◆ AIM OF THE TASK
Show every line below where "WhatsApp" appears.

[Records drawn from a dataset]
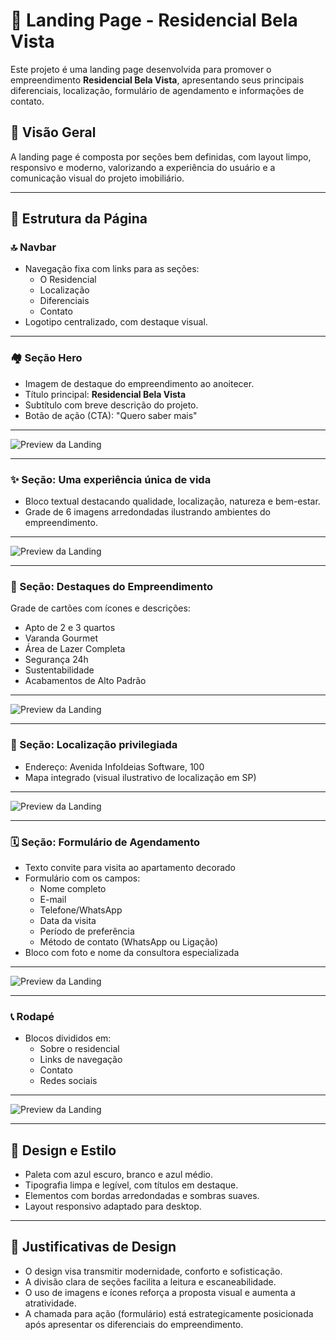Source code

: 
# 🏡 Landing Page - Residencial Bela Vista

Este projeto é uma landing page desenvolvida para promover o empreendimento **Residencial Bela Vista**, apresentando seus principais diferenciais, localização, formulário de agendamento e informações de contato.

## 📸 Visão Geral

A landing page é composta por seções bem definidas, com layout limpo, responsivo e moderno, valorizando a experiência do usuário e a comunicação visual do projeto imobiliário.

---

## 🧱 Estrutura da Página


### 🔝 Navbar
- Navegação fixa com links para as seções:
  - O Residencial
  - Localização
  - Diferenciais
  - Contato
- Logotipo centralizado, com destaque visual.


---

### 🏘️ Seção Hero
- Imagem de destaque do empreendimento ao anoitecer.
- Título principal: **Residencial Bela Vista**
- Subtítulo com breve descrição do projeto.
- Botão de ação (CTA): "Quero saber mais"

---

![Preview da Landing](parte-1.png)

---

### ✨ Seção: Uma experiência única de vida
- Bloco textual destacando qualidade, localização, natureza e bem-estar.
- Grade de 6 imagens arredondadas ilustrando ambientes do empreendimento.

---

![Preview da Landing](parte-2.png)

---


### 🧩 Seção: Destaques do Empreendimento
Grade de cartões com ícones e descrições:
- Apto de 2 e 3 quartos
- Varanda Gourmet
- Área de Lazer Completa
- Segurança 24h
- Sustentabilidade
- Acabamentos de Alto Padrão

---

![Preview da Landing](parte-3.png)

---

### 📍 Seção: Localização privilegiada
- Endereço: Avenida InfoIdeias Software, 100
- Mapa integrado (visual ilustrativo de localização em SP)

---

![Preview da Landing](parte-4.png)

---


### 🗓️ Seção: Formulário de Agendamento
- Texto convite para visita ao apartamento decorado
- Formulário com os campos:
  - Nome completo
  - E-mail
  - Telefone/WhatsApp
  - Data da visita
  - Período de preferência
  - Método de contato (WhatsApp ou Ligação)
- Bloco com foto e nome da consultora especializada

---

![Preview da Landing](parte-5.png)

---

### 📞 Rodapé
- Blocos divididos em:
  - Sobre o residencial
  - Links de navegação
  - Contato
  - Redes sociais

---

![Preview da Landing](parte-6.png)

---

## 🎨 Design e Estilo

- Paleta com azul escuro, branco e azul médio.
- Tipografia limpa e legível, com títulos em destaque.
- Elementos com bordas arredondadas e sombras suaves.
- Layout responsivo adaptado para desktop.

---

## 🧠 Justificativas de Design

- O design visa transmitir modernidade, conforto e sofisticação.
- A divisão clara de seções facilita a leitura e escaneabilidade.
- O uso de imagens e ícones reforça a proposta visual e aumenta a atratividade.
- A chamada para ação (formulário) está estrategicamente posicionada após apresentar os diferenciais do empreendimento.
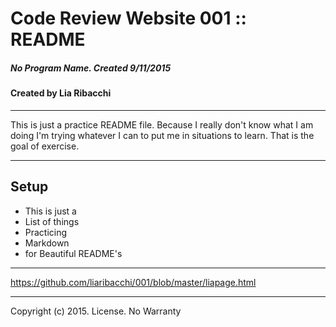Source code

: # Code Review Website 001 :: README

##### No Program Name. Created 9/11/2015

#### Created by Lia Ribacchi

---

This is just a practice README file. Because I really don't know what I am doing 
I'm trying whatever I can to put me in situations to learn. That is the goal of 
exercise. 

---

## Setup
* This is just a 
* List of things
* Practicing
* Markdown 
* for Beautiful README's

---

https://github.com/liaribacchi/001/blob/master/liapage.html

---

Copyright (c) 2015. License. No Warranty




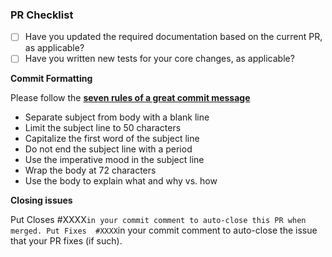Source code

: 
<!-- You can erase any parts of this template not applicable to your Pull Request. -->

### PR Checklist
- [ ] Have you updated the required documentation based on the current PR, as applicable?
- [ ] Have you written new tests for your core changes, as applicable?

**Commit Formatting**

Please follow the **[seven rules of a great commit message](https://chris.beams.io/posts/git-commit/)**

- Separate subject from body with a blank line
- Limit the subject line to 50 characters
- Capitalize the first word of the subject line
- Do not end the subject line with a period
- Use the imperative mood in the subject line
- Wrap the body at 72 characters
- Use the body to explain what and why vs. how

**Closing issues**

Put Closes #XXXX`in your commit comment to auto-close this PR when merged.
Put Fixes  #XXXX`in your commit comment to auto-close the issue that your PR fixes (if such).


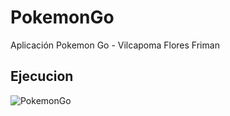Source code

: # PokemonGo
Aplicación Pokemon Go - Vilcapoma Flores Friman

## Ejecucion
![PokemonGo](https://user-images.githubusercontent.com/54334317/86202571-32960580-bb28-11ea-970c-3997eeb430ff.png)

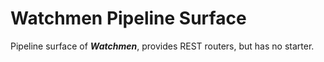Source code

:# Watchmen Pipeline Surface

Pipeline surface of _**Watchmen**_, provides REST routers, but has no starter.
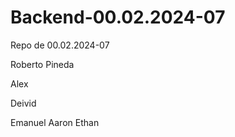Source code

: # Backend-00.02.2024-07
Repo de 00.02.2024-07

Roberto Pineda 

Alex


Deivid





Emanuel
Aaron
Ethan

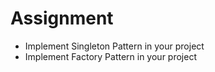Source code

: # Assignment

* Implement Singleton Pattern in your project
* Implement Factory Pattern in your project
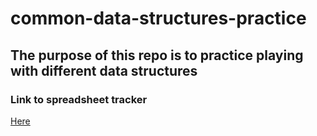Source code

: # common-data-structures-practice

## The purpose of this repo is to practice playing with different data structures

### Link to spreadsheet tracker
[Here](http://bit.ly/2DCvb12 "Link to spreadsheet")
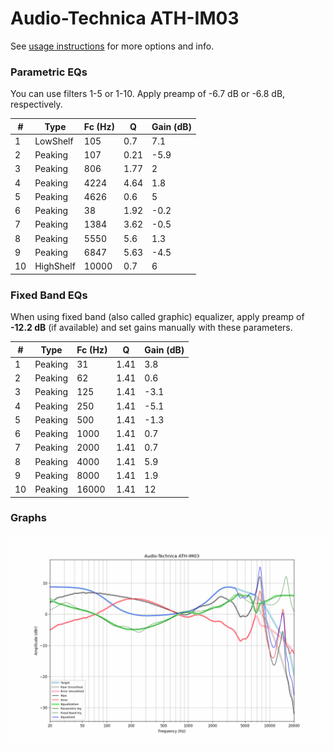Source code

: # Audio-Technica ATH-IM03
See [usage instructions](https://github.com/jaakkopasanen/AutoEq#usage) for more options and info.

### Parametric EQs
You can use filters 1-5 or 1-10. Apply preamp of -6.7 dB or -6.8 dB, respectively.

|   # | Type      |   Fc (Hz) |    Q |   Gain (dB) |
|-----|-----------|-----------|------|-------------|
|   1 | LowShelf  |       105 | 0.7  |         7.1 |
|   2 | Peaking   |       107 | 0.21 |        -5.9 |
|   3 | Peaking   |       806 | 1.77 |         2   |
|   4 | Peaking   |      4224 | 4.64 |         1.8 |
|   5 | Peaking   |      4626 | 0.6  |         5   |
|   6 | Peaking   |        38 | 1.92 |        -0.2 |
|   7 | Peaking   |      1384 | 3.62 |        -0.5 |
|   8 | Peaking   |      5550 | 5.6  |         1.3 |
|   9 | Peaking   |      6847 | 5.63 |        -4.5 |
|  10 | HighShelf |     10000 | 0.7  |         6   |

### Fixed Band EQs
When using fixed band (also called graphic) equalizer, apply preamp of **-12.2 dB** (if available) and set gains manually with these parameters.

|   # | Type    |   Fc (Hz) |    Q |   Gain (dB) |
|-----|---------|-----------|------|-------------|
|   1 | Peaking |        31 | 1.41 |         3.8 |
|   2 | Peaking |        62 | 1.41 |         0.6 |
|   3 | Peaking |       125 | 1.41 |        -3.1 |
|   4 | Peaking |       250 | 1.41 |        -5.1 |
|   5 | Peaking |       500 | 1.41 |        -1.3 |
|   6 | Peaking |      1000 | 1.41 |         0.7 |
|   7 | Peaking |      2000 | 1.41 |         0.7 |
|   8 | Peaking |      4000 | 1.41 |         5.9 |
|   9 | Peaking |      8000 | 1.41 |         1.9 |
|  10 | Peaking |     16000 | 1.41 |        12   |

### Graphs
![](./Audio-Technica%20ATH-IM03.png)
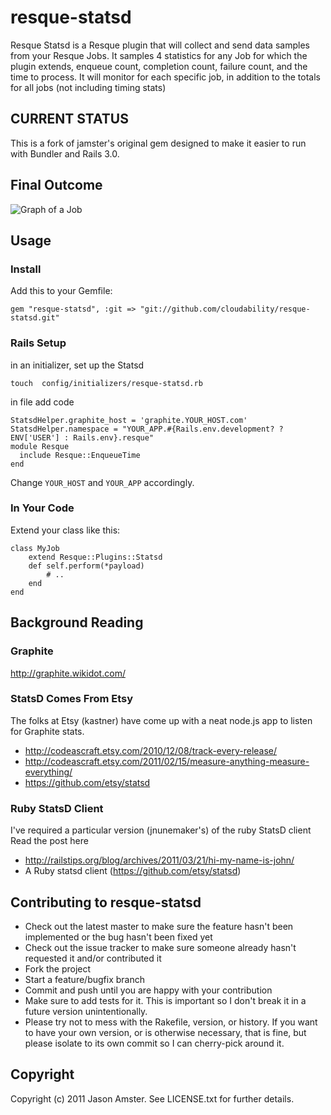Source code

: # resque-statsd

Resque Statsd is a Resque plugin that will collect and send data samples from your Resque Jobs.  It samples 4 statistics for any Job for which the plugin extends, enqueue count, completion count, failure count, and the time to process.  It will monitor for each specific job, in addition to the totals for all jobs (not including timing stats)

## CURRENT STATUS
 
This is a fork of jamster's original gem designed to make it easier to run with Bundler and Rails 3.0.

## Final Outcome

![Graph of a Job](https://img.skitch.com/20110323-ghsnyg8nhs6hta8etea63q6965.jpg "Report Running Job Stats")



## Usage

### Install

Add this to your Gemfile:

	gem "resque-statsd", :git => "git://github.com/cloudability/resque-statsd.git"
	
### Rails Setup

in an initializer, set up the Statsd 

	touch  config/initializers/resque-statsd.rb
	
in file add code

	StatsdHelper.graphite_host = 'graphite.YOUR_HOST.com'
	StatsdHelper.namespace = "YOUR_APP.#{Rails.env.development? ? ENV['USER'] : Rails.env}.resque"
	module Resque
	  include Resque::EnqueueTime
	end
	
Change `YOUR_HOST` and `YOUR_APP` accordingly.

### In Your Code

Extend your class like this:

	class MyJob
		extend Resque::Plugins::Statsd
		def self.perform(*payload)
			# ..
		end
	end
	
## Background Reading

### Graphite

http://graphite.wikidot.com/

### StatsD Comes From Etsy

The folks at Etsy (kastner) have come up with a neat node.js app to listen for Graphite stats.  

* http://codeascraft.etsy.com/2010/12/08/track-every-release/
* http://codeascraft.etsy.com/2011/02/15/measure-anything-measure-everything/
* https://github.com/etsy/statsd

### Ruby StatsD Client

I've required a particular version (jnunemaker's) of the ruby StatsD client  
Read the post here
	
* http://railstips.org/blog/archives/2011/03/21/hi-my-name-is-john/
* A Ruby statsd client (https://github.com/etsy/statsd)

## Contributing to resque-statsd
 
* Check out the latest master to make sure the feature hasn't been implemented or the bug hasn't been fixed yet
* Check out the issue tracker to make sure someone already hasn't requested it and/or contributed it
* Fork the project
* Start a feature/bugfix branch
* Commit and push until you are happy with your contribution
* Make sure to add tests for it. This is important so I don't break it in a future version unintentionally.
* Please try not to mess with the Rakefile, version, or history. If you want to have your own version, or is otherwise necessary, that is fine, but please isolate to its own commit so I can cherry-pick around it.

## Copyright

Copyright (c) 2011 Jason Amster. See LICENSE.txt for
further details.

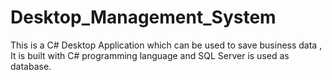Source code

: # Desktop_Management_System

 This is a C# Desktop Application which can be used to save business data , 
It is built with C# programming language and SQL Server is used as database.
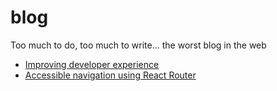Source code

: # blog
Too much to do, too much to write... the worst blog in the web

- [Improving developer experience](./2020-06-22-improving-developer-experience.md)
- [Accessible navigation using React Router](./2020-06-21-accessible-navigation-using-react-router.md)
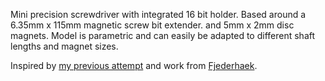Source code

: Mini precision screwdriver with integrated 16 bit holder. Based around a 6.35mm x 115mm magnetic screw bit extender. and 5mm x 2mm disc magnets. Model is parametric and can easily be adapted to different shaft lengths and magnet sizes.  

Inspired by [my previous attempt](/precision_screwdriver) and work from [Fjederhaek](https://www.thingiverse.com/thing:4399253).

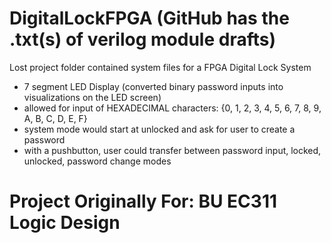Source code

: # DigitalLockFPGA (GitHub has the .txt(s) of verilog module drafts)
Lost project folder contained system files for a FPGA Digital Lock System
- 7 segment LED Display (converted binary password inputs into visualizations on the LED screen)
- allowed for input of HEXADECIMAL characters: {0, 1, 2, 3, 4, 5, 6, 7, 8, 9, A, B, C, D, E, F} 
- system mode would start at unlocked and ask for user to create a password
- with a pushbutton, user could transfer between password input, locked, unlocked, password change modes

# Project Originally For: BU EC311 Logic Design
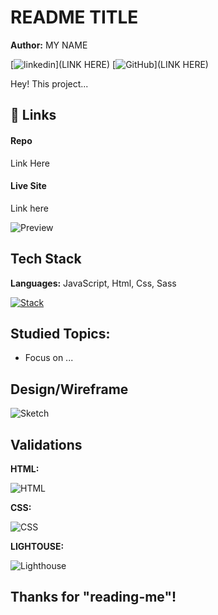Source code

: # README TITLE

**Author:** MY NAME

[![linkedin](https://img.shields.io/badge/linkedin-0A66C2?style=for-the-badge&logo=linkedin&logoColor=white)](LINK HERE)
[![GitHub](https://img.shields.io/badge/GitHub-181717?style=for-the-badge&logo=github&logoColor=white)](LINK HERE)

Hey! This project...

## 🔗 Links

#### Repo

Link Here

#### Live Site

Link here

![Preview](assets/designs/preview.png)

## Tech Stack

**Languages:** JavaScript, Html, Css, Sass

[![Stack](https://skillicons.dev/icons?i=js,html,css,sass)](https://skillicons.dev)

## Studied Topics:

- Focus on ...

## Design/Wireframe

![Sketch](assets/designs/sketch.jpg)

## Validations

**HTML:**

![HTML](assets/validation/html-validation.png)

**CSS:**

![CSS](assets/validation/css-validaton.png)

**LIGHTOUSE:**

![Lighthouse](assets/validation/lighthouse-validation.png)

## Thanks for "reading-me"!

◆ OUTPUT OF THE TASK
  - Telefone/WhatsApp
  - Método de contato (WhatsApp ou Ligação)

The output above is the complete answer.